Alnylam’s AI Bets Point to a New RNAi Industrial Model
Alnylam is expanding its AI-driven drug discovery strategy through partnerships that could reshape how RNAi therapies are designed and developed. The move suggests RNAi is becoming a test bed for industrialized AI workflows, with potentially large financial stakes.
Inceptive and Alnylam’s $2 Billion Pact Shows RNAi Is Becoming an AI Playground
Alnylam’s collaboration with Inceptive is one of the biggest signals yet that AI foundation models are moving into RNAi therapeutics. The deal reflects a broader trend: drugmakers are increasingly willing to pair their domain expertise with AI firms that promise faster design and development cycles.
AI Helps Scientists Design Molecules That Target Specific Cells
Researchers report an AI-enabled method for designing molecules that selectively target particular cells, a step that could improve precision in therapeutics and reduce off-target effects. The work adds to a growing body of evidence that generative AI is becoming more useful when paired with specific biological constraints.
AI Is Making ‘Undruggable’ Disease Drivers a More Realistic Target
A profile of biotechnology veteran Pamela Carroll highlights how AI is being used to tackle disease drivers once considered undruggable. The broader message is that AI is helping researchers move from identifying difficult biology to creating practical ways to intervene in it.
Lung Cancer AI Is Shifting From Detection to Therapeutics
A GlobeNewswire release says AI disruption in lung cancer therapeutics is accelerating, pointing to a broader expansion beyond detection and triage. The significance is that AI is no longer being framed only as a diagnostic tool, but as part of the therapeutic strategy itself.
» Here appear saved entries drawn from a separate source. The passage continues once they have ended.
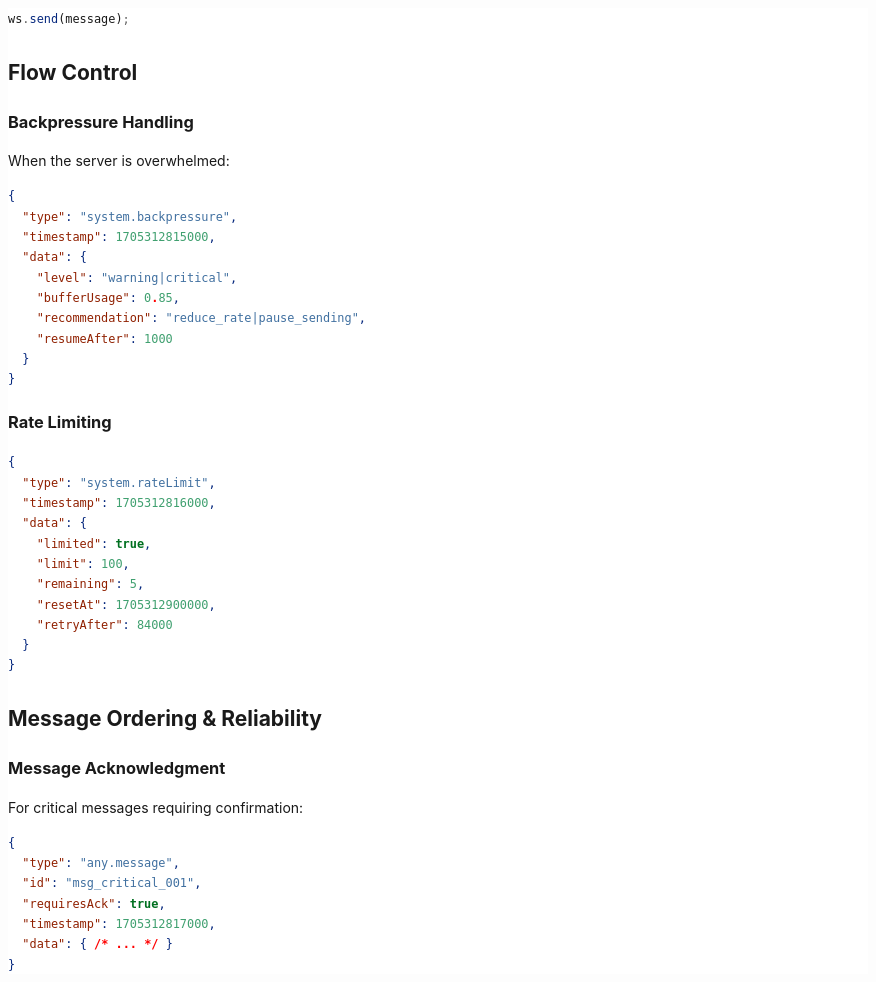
 ```javascript
ws.send(message);
```

## Flow Control

### Backpressure Handling

When the server is overwhelmed:

```json
{
  "type": "system.backpressure",
  "timestamp": 1705312815000,
  "data": {
    "level": "warning|critical",
    "bufferUsage": 0.85,
    "recommendation": "reduce_rate|pause_sending",
    "resumeAfter": 1000
  }
}
```

### Rate Limiting

```json
{
  "type": "system.rateLimit",
  "timestamp": 1705312816000,
  "data": {
    "limited": true,
    "limit": 100,
    "remaining": 5,
    "resetAt": 1705312900000,
    "retryAfter": 84000
  }
}
```

## Message Ordering & Reliability

### Message Acknowledgment

For critical messages requiring confirmation:

```json
{
  "type": "any.message",
  "id": "msg_critical_001",
  "requiresAck": true,
  "timestamp": 1705312817000,
  "data": { /* ... */ }
}
```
CADD and AI are converging on the next generation of therapeutics
A EurekAlert report frames computer-aided drug design and AI as increasingly inseparable in the search for next-generation therapeutics. The convergence suggests that the field is moving from standalone algorithms toward integrated design environments.
GLP-1 Drugs Are Expanding Beyond Obesity, and Neurology May Be the Next Real Test
Two reports this week spotlight the widening clinical conversation around GLP-1 medicines, including their potential role beyond weight loss and promising signals in chronic migraine. Together they show how one of medicine’s hottest drug classes is evolving into a broader platform story that could reshape care pathways well outside endocrinology.
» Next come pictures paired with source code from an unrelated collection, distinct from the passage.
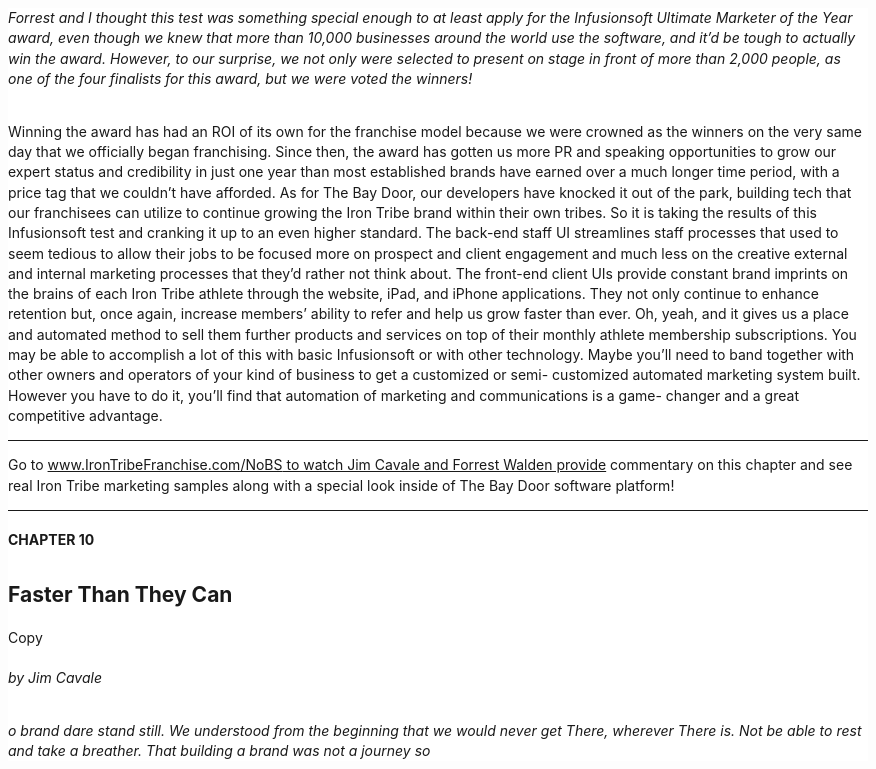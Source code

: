 ###### Forrest and I thought this test was something special enough to at least apply for the Infusionsoft Ultimate Marketer of the Year award, even though we knew that more than 10,000 businesses around the world use the software, and it’d be tough to actually win the award. However, to our surprise, we not only were selected to present on stage in front of more than 2,000 people, as one of the four finalists for this award, but we were voted the winners!
 Winning the award has had an ROI of its own for the franchise model because we were crowned as the winners on the very same day that we officially began franchising. Since then, the award has gotten us more PR and speaking opportunities to grow our expert status and credibility in just one year than most established brands have earned over a much longer time period, with a price tag that we couldn’t have afforded.
 As for The Bay Door, our developers have knocked it out of the park, building tech that our franchisees can utilize to continue growing the Iron Tribe brand within their own tribes. So it is taking the results of this Infusionsoft test and cranking it up to an even higher standard.
 The back-end staff UI streamlines staff processes that used to seem tedious to allow their jobs to be focused more on prospect and client engagement and much less on the creative external and internal marketing processes that they’d rather not think about.
 The front-end client UIs provide constant brand imprints on the brains of each Iron Tribe athlete through the website, iPad, and iPhone applications. They not only continue to enhance retention but, once again, increase members’ ability to refer and help us grow faster than ever.
 Oh, yeah, and it gives us a place and automated method to sell them further products and services on top of their monthly athlete membership subscriptions.
 You may be able to accomplish a lot of this with basic Infusionsoft or with other technology. Maybe you’ll need to band together with other owners and operators of your kind of business to get a customized or semi- customized automated marketing system built. However you have to do it, you’ll find that automation of marketing and communications is a game- changer and a great competitive advantage.


-----

Go to [www.IronTribeFranchise.com/NoBS to watch Jim Cavale and Forrest Walden provide](http://www.irontribefranchise.com/NoBS)
commentary on this chapter and see real Iron Tribe marketing samples along with a special look
inside of The Bay Door software platform!


-----

#### CHAPTER 10


## Faster Than They Can
 Copy

###### by Jim Cavale


###### o brand dare stand still. We understood from the beginning that we would never get There, wherever There is. Not be able to rest and take a breather. That building a brand was not a journey so
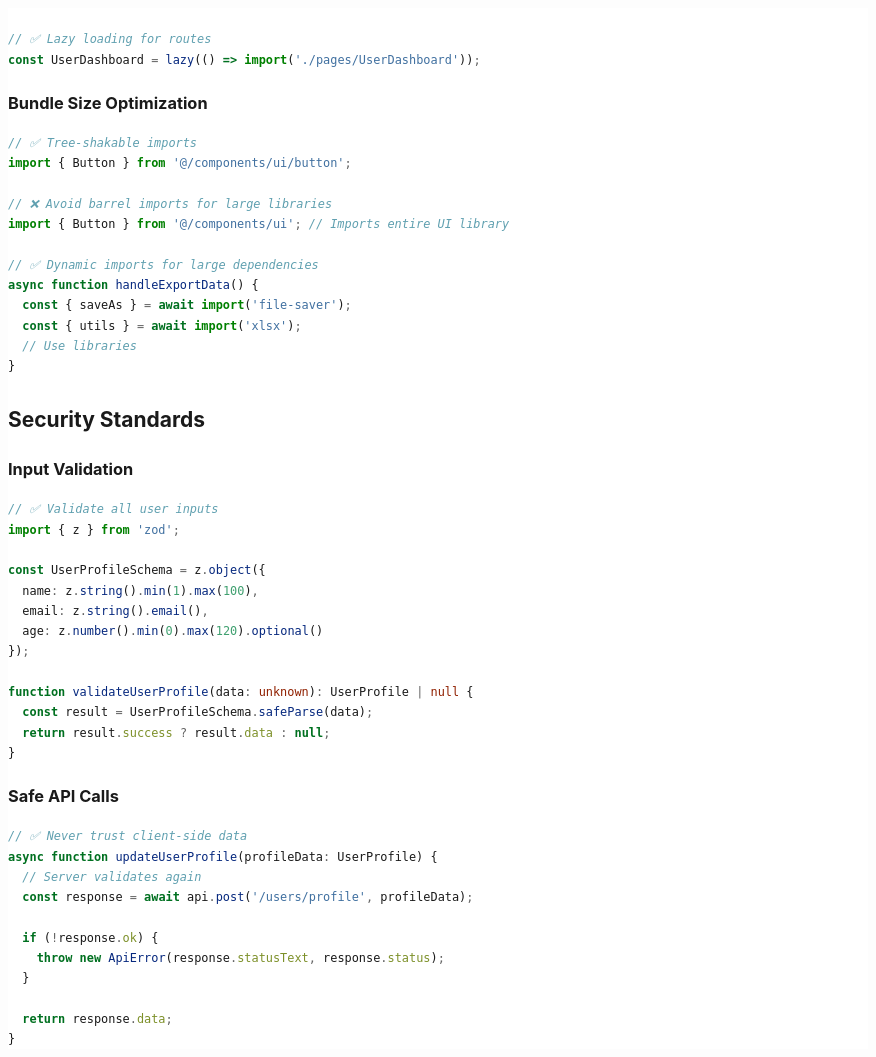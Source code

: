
 ```typescript

// ✅ Lazy loading for routes
const UserDashboard = lazy(() => import('./pages/UserDashboard'));
```

### Bundle Size Optimization
```typescript
// ✅ Tree-shakable imports
import { Button } from '@/components/ui/button';

// ❌ Avoid barrel imports for large libraries
import { Button } from '@/components/ui'; // Imports entire UI library

// ✅ Dynamic imports for large dependencies
async function handleExportData() {
  const { saveAs } = await import('file-saver');
  const { utils } = await import('xlsx');
  // Use libraries
}
```

## Security Standards

### Input Validation
```typescript
// ✅ Validate all user inputs
import { z } from 'zod';

const UserProfileSchema = z.object({
  name: z.string().min(1).max(100),
  email: z.string().email(),
  age: z.number().min(0).max(120).optional()
});

function validateUserProfile(data: unknown): UserProfile | null {
  const result = UserProfileSchema.safeParse(data);
  return result.success ? result.data : null;
}
```

### Safe API Calls
```typescript
// ✅ Never trust client-side data
async function updateUserProfile(profileData: UserProfile) {
  // Server validates again
  const response = await api.post('/users/profile', profileData);
  
  if (!response.ok) {
    throw new ApiError(response.statusText, response.status);
  }
  
  return response.data;
}
```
Michigan State researchers argue AI can materially speed therapeutic discovery
Michigan State University researchers reported work suggesting AI can accelerate the search for therapeutic candidates. The significance is less about another speed claim and more about whether academic groups can demonstrate reproducible methods that industry can trust and build on.
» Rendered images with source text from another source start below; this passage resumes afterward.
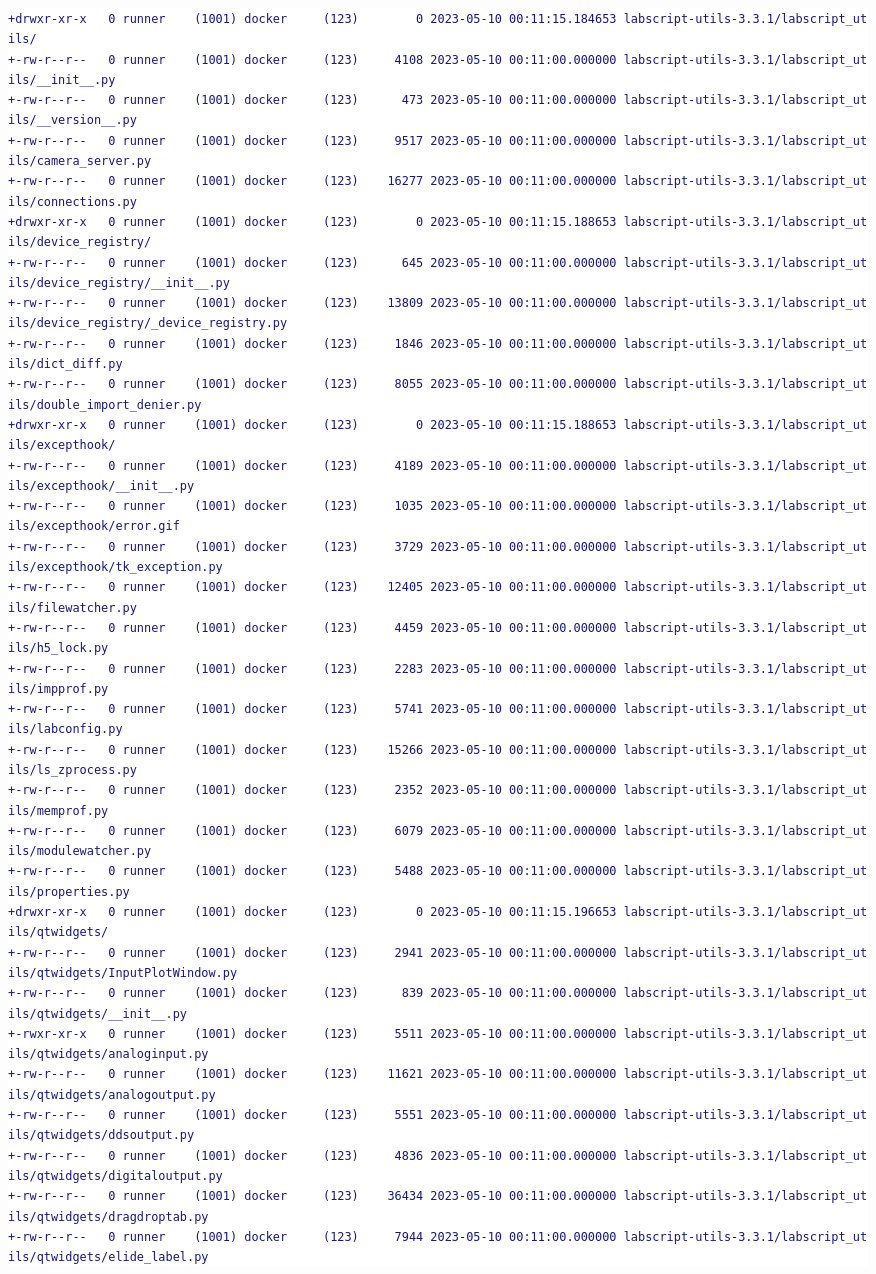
 ```diff
+drwxr-xr-x   0 runner    (1001) docker     (123)        0 2023-05-10 00:11:15.184653 labscript-utils-3.3.1/labscript_utils/
+-rw-r--r--   0 runner    (1001) docker     (123)     4108 2023-05-10 00:11:00.000000 labscript-utils-3.3.1/labscript_utils/__init__.py
+-rw-r--r--   0 runner    (1001) docker     (123)      473 2023-05-10 00:11:00.000000 labscript-utils-3.3.1/labscript_utils/__version__.py
+-rw-r--r--   0 runner    (1001) docker     (123)     9517 2023-05-10 00:11:00.000000 labscript-utils-3.3.1/labscript_utils/camera_server.py
+-rw-r--r--   0 runner    (1001) docker     (123)    16277 2023-05-10 00:11:00.000000 labscript-utils-3.3.1/labscript_utils/connections.py
+drwxr-xr-x   0 runner    (1001) docker     (123)        0 2023-05-10 00:11:15.188653 labscript-utils-3.3.1/labscript_utils/device_registry/
+-rw-r--r--   0 runner    (1001) docker     (123)      645 2023-05-10 00:11:00.000000 labscript-utils-3.3.1/labscript_utils/device_registry/__init__.py
+-rw-r--r--   0 runner    (1001) docker     (123)    13809 2023-05-10 00:11:00.000000 labscript-utils-3.3.1/labscript_utils/device_registry/_device_registry.py
+-rw-r--r--   0 runner    (1001) docker     (123)     1846 2023-05-10 00:11:00.000000 labscript-utils-3.3.1/labscript_utils/dict_diff.py
+-rw-r--r--   0 runner    (1001) docker     (123)     8055 2023-05-10 00:11:00.000000 labscript-utils-3.3.1/labscript_utils/double_import_denier.py
+drwxr-xr-x   0 runner    (1001) docker     (123)        0 2023-05-10 00:11:15.188653 labscript-utils-3.3.1/labscript_utils/excepthook/
+-rw-r--r--   0 runner    (1001) docker     (123)     4189 2023-05-10 00:11:00.000000 labscript-utils-3.3.1/labscript_utils/excepthook/__init__.py
+-rw-r--r--   0 runner    (1001) docker     (123)     1035 2023-05-10 00:11:00.000000 labscript-utils-3.3.1/labscript_utils/excepthook/error.gif
+-rw-r--r--   0 runner    (1001) docker     (123)     3729 2023-05-10 00:11:00.000000 labscript-utils-3.3.1/labscript_utils/excepthook/tk_exception.py
+-rw-r--r--   0 runner    (1001) docker     (123)    12405 2023-05-10 00:11:00.000000 labscript-utils-3.3.1/labscript_utils/filewatcher.py
+-rw-r--r--   0 runner    (1001) docker     (123)     4459 2023-05-10 00:11:00.000000 labscript-utils-3.3.1/labscript_utils/h5_lock.py
+-rw-r--r--   0 runner    (1001) docker     (123)     2283 2023-05-10 00:11:00.000000 labscript-utils-3.3.1/labscript_utils/impprof.py
+-rw-r--r--   0 runner    (1001) docker     (123)     5741 2023-05-10 00:11:00.000000 labscript-utils-3.3.1/labscript_utils/labconfig.py
+-rw-r--r--   0 runner    (1001) docker     (123)    15266 2023-05-10 00:11:00.000000 labscript-utils-3.3.1/labscript_utils/ls_zprocess.py
+-rw-r--r--   0 runner    (1001) docker     (123)     2352 2023-05-10 00:11:00.000000 labscript-utils-3.3.1/labscript_utils/memprof.py
+-rw-r--r--   0 runner    (1001) docker     (123)     6079 2023-05-10 00:11:00.000000 labscript-utils-3.3.1/labscript_utils/modulewatcher.py
+-rw-r--r--   0 runner    (1001) docker     (123)     5488 2023-05-10 00:11:00.000000 labscript-utils-3.3.1/labscript_utils/properties.py
+drwxr-xr-x   0 runner    (1001) docker     (123)        0 2023-05-10 00:11:15.196653 labscript-utils-3.3.1/labscript_utils/qtwidgets/
+-rw-r--r--   0 runner    (1001) docker     (123)     2941 2023-05-10 00:11:00.000000 labscript-utils-3.3.1/labscript_utils/qtwidgets/InputPlotWindow.py
+-rw-r--r--   0 runner    (1001) docker     (123)      839 2023-05-10 00:11:00.000000 labscript-utils-3.3.1/labscript_utils/qtwidgets/__init__.py
+-rwxr-xr-x   0 runner    (1001) docker     (123)     5511 2023-05-10 00:11:00.000000 labscript-utils-3.3.1/labscript_utils/qtwidgets/analoginput.py
+-rw-r--r--   0 runner    (1001) docker     (123)    11621 2023-05-10 00:11:00.000000 labscript-utils-3.3.1/labscript_utils/qtwidgets/analogoutput.py
+-rw-r--r--   0 runner    (1001) docker     (123)     5551 2023-05-10 00:11:00.000000 labscript-utils-3.3.1/labscript_utils/qtwidgets/ddsoutput.py
+-rw-r--r--   0 runner    (1001) docker     (123)     4836 2023-05-10 00:11:00.000000 labscript-utils-3.3.1/labscript_utils/qtwidgets/digitaloutput.py
+-rw-r--r--   0 runner    (1001) docker     (123)    36434 2023-05-10 00:11:00.000000 labscript-utils-3.3.1/labscript_utils/qtwidgets/dragdroptab.py
+-rw-r--r--   0 runner    (1001) docker     (123)     7944 2023-05-10 00:11:00.000000 labscript-utils-3.3.1/labscript_utils/qtwidgets/elide_label.py
```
New AI Model Highlights a Familiar Truth in Drug Discovery: Better Models Matter Only if Experiments Keep Up
A report on an AI model that accelerates therapeutic drug discovery points to ongoing technical progress in model-guided candidate generation and prioritization. But its broader significance is as a reminder that the field’s central bottleneck is increasingly the translation of computational gains into experimental throughput and validated biology.
How this works
Discover
An automated pipeline searches the web for significant AI healthcare news across clinical, research, regulatory, and industry domains.
Structure
The pipeline turns source material into concise, readable stories with categories, tags, and context that make the feed easier to scan.
Publish
Stories are deduplicated, stored, and published to this site. The pipeline runs automatically to keep coverage current.